Mit Schreiben vom 20. Dezember 2001 wandte sich der Kläger wegen Klärung und Sicherung einer Berufsunfähigkeitsrente an die Beklagte. Am 24. Januar 2002 teilte er telefonisch mit, dass das Schreiben als Rentenantrag gemeint gewesen sei. Am 8. Februar 2002 beantragte Kläger die Gewährung einer Rente wegen voller Erwerbsminderung mit dem hierfür vorgesehenen Vordruck. Diesen Antrag lehnte die Beklagte mit Bescheid vom 15. August 2002 mit der Begründung ab, der Kläger habe im maßgeblichen Zeitraum vom 8. Februar 1997 bis 7. Februar 2002 die versicherungsrechtlichen Voraussetzungen nicht erfüllt. Der Kläger erhob hiergegen Widerspruch und machte geltend, er sei seit etwa 1996 nicht mehr in der Lage, vollschichtig tätig zu sein. Die Beklagte teilte dem Kläger mit, die versicherungsrechtlichen Voraussetzungen lägen nur vor, wenn er bereits vor März 1992, aber nicht vor Mai 1989 erwerbsunfähig geworden wäre. Hierauf teilte der Kläger mit, er sei 1990 erstmals in das Psychiatrische Landeskrankenhaus W. aufgenommen worden; zu dieser Zeit sei er erwerbsunfähig geworden. Die Beklagte wies den Widerspruch mit der Begründung zurück, der Beweis, dass seit Oktober 1990 eine Erwerbsminderung eingetreten sei, sei nicht geführt (Widerspruchsbescheid vom 8. April 2003).

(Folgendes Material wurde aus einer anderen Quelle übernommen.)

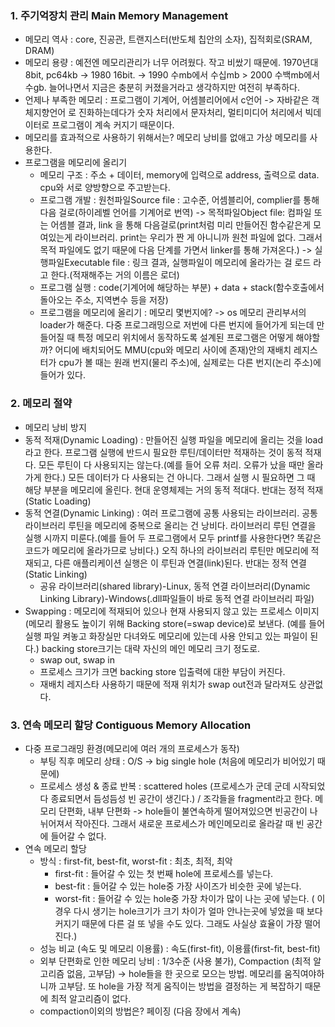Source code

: ### 1. 주기억장치 관리  Main Memory Management

- 메모리 역사 : core, 진공관, 트랜지스터(반도체 칩안의 소자), 집적회로(SRAM, DRAM)
- 메모리 용량 : 예전엔 메모리관리가 너무 어려웠다. 작고 비쌌기 때문에. 1970년대 8bit, pc64kb -> 1980 16bit. -> 1990 수mb에서 수십mb > 2000 수백mb에서 수gb. 늘어나면서 지금은 충분히 커졌을거라고 생각하지만 여전히 부족하다. 
- 언제나 부족한 메모리 : 프로그램이 기계어, 어셈블리어에서 c언어 -> 자바같은 객체지향언어 로 진화하는데다가 숫자 처리에서 문자처리, 멀티미디어 처리에서 빅데이터로 프로그램이 계속 커지기 때문이다.
- 메모리를 효과적으로 사용하기 위해서는? 메모리 낭비를 없애고 가상 메모리를 사용한다. 
- 프로그램을 메모리에 올리기
  - 메모리 구조 : 주소 + 데이터, memory에 입력으로 address, 출력으로 data. cpu와 서로 양방향으로 주고받는다.
  - 프로그램 개발 : 원천파일Source file : 고수준, 어셈블리어, complier를 통해 다음 걸로(하이레벨 언어를 기계어로 번역) -> 목적파일Object file: 컴파일 또는 어셈블 결과, link 을 통해 다음걸로(print처럼 미리 만들어진 함수같은게 모여있는게 라이브러리. print는 우리가 짠 게 아니니까 원천 파일에 없다. 그래서 목적 파일에도 없기 때문에 다음 단계를 가면서 linker를 통해 가져온다.) -> 실행파일Executable file : 링크 결과,  실행파일이 메모리에 올라가는 걸 로드 라고 한다.(적재해주는 거의 이름은 로더)
  - 프로그램 실행 : code(기계어에 해당하는 부분) + data + stack(함수호출에서 돌아오는 주소, 지역변수 등을 저장)
  - 프로그램을 메모리에 올리기 : 메모리 몇번지에? -> os 메모리 관리부서의 loader가 해준다. 다중 프로그래밍으로 저번에 다른 번지에 들어가게 되는데 만들어질 때 특정 메모리 위치에서 동작하도록 설계된 프로그램은 어떻게 해야할까? 어디에 배치되어도 MMU(cpu와 메모리 사이에 존재)안의 재배치 레지스터가 cpu가 볼 때는 원래 번지(물리 주소)에, 실제로는 다른 번지(논리 주소)에 들어가 있다.



### 2. 메모리 절약

- 메모리 낭비 방지
- 동적 적재(Dynamic Loading) : 만들어진 실행 파일을 메모리에 올리는 것을 load라고 한다. 프로그램 실행에 반드시 필요한 루틴/데이터만 적재하는 것이 동적 적재다. 모든 루틴이 다 사용되지는 않는다.(예를 들어 오류 처리. 오류가 났을 때만 올라가게 한다.) 모든 데이터가 다 사용되는 건 아니다. 그래서 실행 시 필요하면 그 때 해당 부분을 메모리에 올린다. 현대 운영체제는 거의 동적 적대다. 반대는 정적 적재(Static Loading)
- 동적 연결(Dynamic Linking) : 여러 프로그램에 공통 사용되는 라이브러리. 공통 라이브러리 루틴을 메모리에 중복으로 올리는 건 낭비다. 라이브러리 루틴 연결을 실행 시까지 미룬다.(예를 들어 두 프로그램에서 모두 printf를 사용한다면? 똑같은 코드가 메모리에 올라가므로 낭비다.) 오직 하나의 라이브러리 루틴만 메모리에 적재되고, 다른 애플리케이션 실행은 이 루틴과 연결(link)된다. 반대는 정적 연결(Static Linking)
  - 공유 라이브러리(shared library)-Linux, 동적 연결 라이브러리(Dynamic Linking Library)-Windows(.dll파일들이 바로 동적 연결 라이브러리 파일)
- Swapping : 메모리에 적재되어 있으나 현재 사용되지 않고 있는 프로세스 이미지(메모리 활용도 높이기 위해 Backing store(=swap device)로 보낸다. (예를 들어 실행 파일 켜놓고 화장실만 다녀와도 메모리에 있는데 사용 안되고 있는 파일이 된다.) backing store크기는 대략 자신의 메인 메모리 크기 정도로. 
  - swap out, swap in
  - 프로세스 크기가 크면 backing store 입출력에 대한 부담이 커진다.
  - 재배치 레지스타 사용하기 때문에 적재 위치가 swap out전과 달라져도 상관없다.



### 3. 연속 메모리 할당 Contiguous Memory Allocation

- 다중 프로그래밍 환경(메모리에 여러 개의 프로세스가 동작)
  - 부팅 직후 메모리 상태 : O/S -> big single hole (처음에 메모리가 비어있기 때문에)
  - 프로세스 생성 & 종료 반복 : scattered holes (프로세스가 군데 군데 시작되었다 종료되면서 듬성듬성 빈 공간이 생긴다.) / 조각들을 fragment라고 한다. 메모리 단편화, 내부 단편화 -> hole들이 불연속하게 떨어져있으면 빈공간이 나뉘어져서 작아진다. 그래서 새로운 프로세스가 메인메모리로 올라갈 때 빈 공간에 들어갈 수 없다.
- 연속 메모리 할당
  - 방식 : first-fit, best-fit, worst-fit : 최초, 최적, 최악
    - first-fit : 들어갈 수 있는 첫 번째 hole에 프로세스를 넣는다.
    - best-fit : 들어갈 수 있는 hole중 가장 사이즈가 비슷한 곳에 넣는다.
    - worst-fit : 들어갈 수 있는 hole중 가장 차이가 많이 나는 곳에 넣는다. ( 이 경우 다시 생기는 hole크기가 크기 차이가 얼마 안나는곳에 넣었을 때 보다 커지기 때문에 다른 걸 또 넣을 수도 있다. 그래도 사실상 효율이 가장 떨어진다.)
  - 성능 비교 (속도 및 메모리 이용률) : 속도(first-fit), 이용률(first-fit, best-fit)
  - 외부 단편화로 인한 메모리 낭비 : 1/3수준 (사용 불가), Compaction (최적 알고리즘 없음, 고부담) -> hole들을 한 곳으로 모으는 방법. 메모리를 움직여야하니까 고부담. 또 hole을 가장 적게 움직이는 방법을 결정하는 게 복잡하기 때문에 최적 알고리즘이 없다.
  - compaction이외의 방법은? 페이징 (다음 장에서 계속)

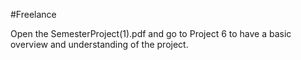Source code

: #Freelance

Open the SemesterProject(1).pdf and go to Project 6 to have a basic overview and understanding of the project.
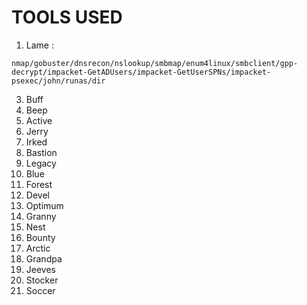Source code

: # TOOLS USED

1) Lame :

``nmap/gobuster/dnsrecon/nslookup/smbmap/enum4linux/smbclient/gpp-decrypt/impacket-GetADUsers/impacket-GetUserSPNs/impacket-psexec/john/runas/dir``

3) Buff
4) Beep
5) Active
6) Jerry
7) Irked
8) Bastion
9) Legacy 
10) Blue
11) Forest
12) Devel
13) Optimum
14) Granny
15) Nest
16) Bounty
17) Arctic
18) Grandpa
19) Jeeves
20) Stocker
21) Soccer
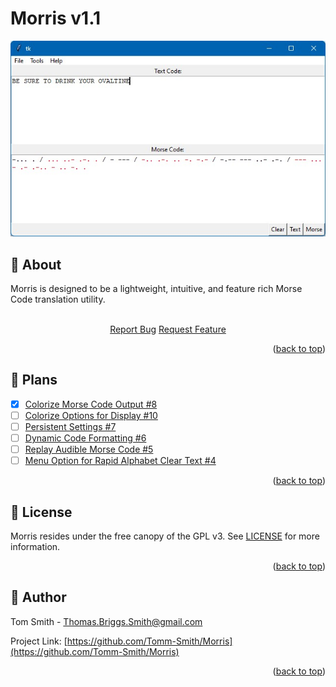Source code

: <!--
References:
 - https://github.com/othneildrew/Best-README-Template
-->
<a id="readme-top"></a>
# Morris v1.1
<p align="center">
  <img src="Morris-Example.jpg" alt="Morris GUI Example">
</p>

## :book: About
Morris is designed to be a lightweight, intuitive, and feature rich Morse Code translation utility.
<br />
<br />
<div align="center">
	<a href="https://github.com/Tomm-Smith/Morris/issues/new?labels=bug&template=bug-report---.md">Report Bug</a>
	<a href="https://github.com/Tomm-Smith/Morris/issues/new?labels=enhancement&template=feature-request---.md">Request Feature</a>
</div>
<p align="right">(<a href="#readme-top">back to top</a>)</p>


## :triangular_ruler: Plans

- [x] [Colorize Morse Code Output #8](https://github.com/Tomm-Smith/Morris/issues/8)
- [ ] [Colorize Options for Display #10](https://github.com/Tomm-Smith/Morris/issues/10)
- [ ] [Persistent Settings #7](https://github.com/Tomm-Smith/Morris/issues/7)
- [ ] [Dynamic Code Formatting #6](https://github.com/Tomm-Smith/Morris/issues/6)
- [ ] [Replay Audible Morse Code #5](https://github.com/Tomm-Smith/Morris/issues/5)
- [ ] [Menu Option for Rapid Alphabet Clear Text #4](https://github.com/Tomm-Smith/Morris/issues/4)
<p align="right">(<a href="#readme-top">back to top</a>)</p>


## :memo: License
Morris resides under the free canopy of the GPL v3. See [LICENSE](/LICENSE) for more information.
<p align="right">(<a href="#readme-top">back to top</a>)</p>


## :beer: Author
Tom Smith - Thomas.Briggs.Smith@gmail.com

Project Link: [https://github.com/Tomm-Smith/Morris](https://github.com/Tomm-Smith/Morris)
<p align="right">(<a href="#readme-top">back to top</a>)</p>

Auf die hiergegen erhobene Klage, mit der der Kläger eine Rente wegen Erwerbsminderung bzw. Erwerbsunfähigkeit ab Januar 1990 begehrte, verurteilte das Sozialgericht Mannheim (SG) die Beklagte mit Urteil vom 5. Juli 2004 (S 10 RJ 1510/03), dem Kläger auf Grund seines Antrags vom 8. Februar 2002 Rente wegen voller Erwerbsminderung ab 1. Februar 2002 zu gewähren. Im Übrigen wies das SG die Klage ab. Das SG nahm bei seiner Entscheidung den Eintritt der Leistungsunfähigkeit spätestens am 31. Oktober 1990 an. Am 6. Oktober 1990 sei nämlich die Einweisung des Klägers in das Psychiatrische Landeskrankenhaus W. erfolgt. Das SG stützte sich bei seiner Entscheidung im Wesentlichen auf ein bei Dr. Schw., Chefarzt der Abteilung Allgemeinpsychiatrie und Psychotherapie 1 des Psychiatrischen Zentrums N., eingeholtes Gutachten vom 9. März 2004, nach dem rückblickend eine quantitative Einschränkung praktisch seit Ende 1989/Anfang 1990 bestehe, als die psychotische Erkrankung begonnen habe, sowie auch auf das Einweisungsschreiben des behandelnden Arztes J. Han. vom Oktober 1990. Wegen der Details wird auf die Entscheidungsgründe des Urteil Bezug genommen (Bl. 257 bis 259 der SG-Akten).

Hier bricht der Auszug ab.